== Extracted data ==
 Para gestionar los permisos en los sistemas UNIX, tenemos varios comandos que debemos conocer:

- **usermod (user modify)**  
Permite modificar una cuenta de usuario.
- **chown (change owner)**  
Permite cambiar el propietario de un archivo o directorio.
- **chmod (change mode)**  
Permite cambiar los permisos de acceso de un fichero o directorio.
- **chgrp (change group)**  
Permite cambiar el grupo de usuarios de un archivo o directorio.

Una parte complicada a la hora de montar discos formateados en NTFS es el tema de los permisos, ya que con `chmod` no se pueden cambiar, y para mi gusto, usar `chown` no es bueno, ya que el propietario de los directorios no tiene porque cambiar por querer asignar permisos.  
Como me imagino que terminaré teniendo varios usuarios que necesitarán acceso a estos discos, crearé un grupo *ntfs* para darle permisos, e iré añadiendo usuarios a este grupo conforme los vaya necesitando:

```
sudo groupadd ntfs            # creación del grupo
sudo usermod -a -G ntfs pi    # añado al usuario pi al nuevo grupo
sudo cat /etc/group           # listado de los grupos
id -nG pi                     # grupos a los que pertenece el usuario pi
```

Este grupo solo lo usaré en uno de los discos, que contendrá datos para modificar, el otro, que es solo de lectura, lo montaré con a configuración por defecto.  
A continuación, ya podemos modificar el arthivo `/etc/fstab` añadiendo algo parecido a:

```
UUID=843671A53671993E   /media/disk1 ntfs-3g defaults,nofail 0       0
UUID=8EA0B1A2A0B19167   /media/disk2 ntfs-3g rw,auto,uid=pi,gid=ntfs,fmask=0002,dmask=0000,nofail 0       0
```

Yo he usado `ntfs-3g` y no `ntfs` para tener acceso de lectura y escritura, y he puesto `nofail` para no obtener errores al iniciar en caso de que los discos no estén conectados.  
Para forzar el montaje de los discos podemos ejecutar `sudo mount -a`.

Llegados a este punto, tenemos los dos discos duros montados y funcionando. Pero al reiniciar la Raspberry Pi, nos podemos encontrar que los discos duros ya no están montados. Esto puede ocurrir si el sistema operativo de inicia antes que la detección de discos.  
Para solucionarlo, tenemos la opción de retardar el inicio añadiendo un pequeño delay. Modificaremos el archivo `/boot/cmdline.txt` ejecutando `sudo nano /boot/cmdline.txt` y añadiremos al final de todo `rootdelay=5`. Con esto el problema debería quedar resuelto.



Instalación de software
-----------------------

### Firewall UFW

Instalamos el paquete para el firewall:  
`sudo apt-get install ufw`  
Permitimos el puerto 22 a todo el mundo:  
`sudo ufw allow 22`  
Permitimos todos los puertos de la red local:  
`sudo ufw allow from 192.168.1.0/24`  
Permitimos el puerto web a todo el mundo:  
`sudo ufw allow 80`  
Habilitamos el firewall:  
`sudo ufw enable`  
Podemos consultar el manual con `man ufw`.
===
◆ Assignment: Every line from the one containing "Permitimos todos los" to the close of the records must be reproduced exactly. Include both ends and nothing more.

◆ Answer space:
Permitimos todos los puertos de la red local:  
`sudo ufw allow from 192.168.1.0/24`  
Permitimos el puerto web a todo el mundo:  
`sudo ufw allow 80`  
Habilitamos el firewall:  
`sudo ufw enable`  
Podemos consultar el manual con `man ufw`.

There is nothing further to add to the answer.